_What you will do:_
Output exactly the lines from the first line of the records below through the line containing "## 📄 License", both included, leaving out any pictures.

········

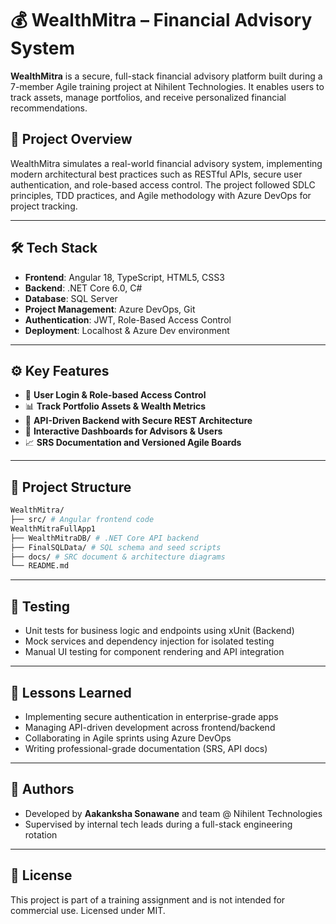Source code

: # 💰 WealthMitra – Financial Advisory System

**WealthMitra** is a secure, full-stack financial advisory platform built during a 7-member Agile training project at Nihilent Technologies. It enables users to track assets, manage portfolios, and receive personalized financial recommendations.

## 🚀 Project Overview

WealthMitra simulates a real-world financial advisory system, implementing modern architectural best practices such as RESTful APIs, secure user authentication, and role-based access control. The project followed SDLC principles, TDD practices, and Agile methodology with Azure DevOps for project tracking.

---

## 🛠️ Tech Stack

- **Frontend**: Angular 18, TypeScript, HTML5, CSS3  
- **Backend**: .NET Core 6.0, C#  
- **Database**: SQL Server  
- **Project Management**: Azure DevOps, Git  
- **Authentication**: JWT, Role-Based Access Control  
- **Deployment**: Localhost & Azure Dev environment  

---

## ⚙️ Key Features

- 🔐 **User Login & Role-based Access Control**  
- 📊 **Track Portfolio Assets & Wealth Metrics**  
- 🔄 **API-Driven Backend with Secure REST Architecture**  
- 📁 **Interactive Dashboards for Advisors & Users**  
- 📈 **SRS Documentation and Versioned Agile Boards**

---

## 📌 Project Structure

```bash 
WealthMitra/
├── src/ # Angular frontend code
WealthMitraFullApp1
├── WealthMitraDB/ # .NET Core API backend
├── FinalSQLData/ # SQL schema and seed scripts
├── docs/ # SRC document & architecture diagrams
└── README.md
```


---

## 🧪 Testing

- Unit tests for business logic and endpoints using xUnit (Backend)  
- Mock services and dependency injection for isolated testing  
- Manual UI testing for component rendering and API integration

---

## 🧠 Lessons Learned

- Implementing secure authentication in enterprise-grade apps  
- Managing API-driven development across frontend/backend  
- Collaborating in Agile sprints using Azure DevOps  
- Writing professional-grade documentation (SRS, API docs)

---

## 📎 Authors

- Developed by **Aakanksha Sonawane** and team @ Nihilent Technologies  
- Supervised by internal tech leads during a full-stack engineering rotation

---

## 📄 License

This project is part of a training assignment and is not intended for commercial use. Licensed under MIT.

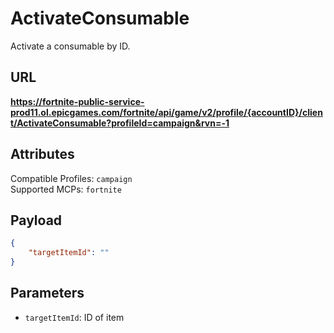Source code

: # ActivateConsumable
Activate a consumable by ID.

## URL
**https://fortnite-public-service-prod11.ol.epicgames.com/fortnite/api/game/v2/profile/{accountID}/client/ActivateConsumable?profileId=campaign&rvn=-1**

## Attributes
Compatible Profiles: `campaign`  
Supported MCPs: `fortnite`

## Payload
```json
{
    "targetItemId": ""
}
```

## Parameters
- `targetItemId`: ID of item

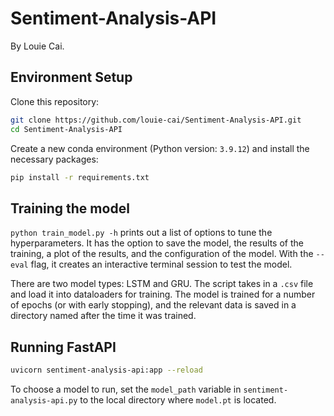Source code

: # Sentiment-Analysis-API

By Louie Cai.

## Environment Setup

Clone this repository:
```bash
git clone https://github.com/louie-cai/Sentiment-Analysis-API.git
cd Sentiment-Analysis-API
```

Create a new conda environment (Python version: `3.9.12`) and install the necessary packages:

```bash
pip install -r requirements.txt
```

## Training the model

`python train_model.py -h` prints out a list of options to tune the hyperparameters.
It has the option to save the model, the results of the training, a plot of the results, and the configuration of the
model. With the `--eval` flag, it creates an interactive terminal session to test the model.

There are two model types: LSTM and GRU. The script takes in a `.csv` file and load it into dataloaders for training.
The model is trained for a number of epochs (or with early stopping), and the relevant data is saved in a directory
named after the time it was trained.

## Running FastAPI

```bash
uvicorn sentiment-analysis-api:app --reload
```

To choose a model to run, set the `model_path` variable in `sentiment-analysis-api.py` to the local directory
where `model.pt` is located.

········

_Written solution:_
Source code

: # 💰 WealthMitra – Financial Advisory System

**WealthMitra** is a secure, full-stack financial advisory platform built during a 7-member Agile training project at Nihilent Technologies. It enables users to track assets, manage portfolios, and receive personalized financial recommendations.

## 🚀 Project Overview

WealthMitra simulates a real-world financial advisory system, implementing modern architectural best practices such as RESTful APIs, secure user authentication, and role-based access control. The project followed SDLC principles, TDD practices, and Agile methodology with Azure DevOps for project tracking.

---

## 🛠️ Tech Stack

- **Frontend**: Angular 18, TypeScript, HTML5, CSS3  
- **Backend**: .NET Core 6.0, C#  
- **Database**: SQL Server  
- **Project Management**: Azure DevOps, Git  
- **Authentication**: JWT, Role-Based Access Control  
- **Deployment**: Localhost & Azure Dev environment  

---

## ⚙️ Key Features

- 🔐 **User Login & Role-based Access Control**  
- 📊 **Track Portfolio Assets & Wealth Metrics**  
- 🔄 **API-Driven Backend with Secure REST Architecture**  
- 📁 **Interactive Dashboards for Advisors & Users**  
- 📈 **SRS Documentation and Versioned Agile Boards**

---

## 📌 Project Structure

```bash 
WealthMitra/
├── src/ # Angular frontend code
WealthMitraFullApp1
├── WealthMitraDB/ # .NET Core API backend
├── FinalSQLData/ # SQL schema and seed scripts
├── docs/ # SRC document & architecture diagrams
└── README.md
```


---

## 🧪 Testing

- Unit tests for business logic and endpoints using xUnit (Backend)  
- Mock services and dependency injection for isolated testing  
- Manual UI testing for component rendering and API integration

---

## 🧠 Lessons Learned

- Implementing secure authentication in enterprise-grade apps  
- Managing API-driven development across frontend/backend  
- Collaborating in Agile sprints using Azure DevOps  
- Writing professional-grade documentation (SRS, API docs)

---

## 📎 Authors

- Developed by **Aakanksha Sonawane** and team @ Nihilent Technologies  
- Supervised by internal tech leads during a full-stack engineering rotation

---

## 📄 License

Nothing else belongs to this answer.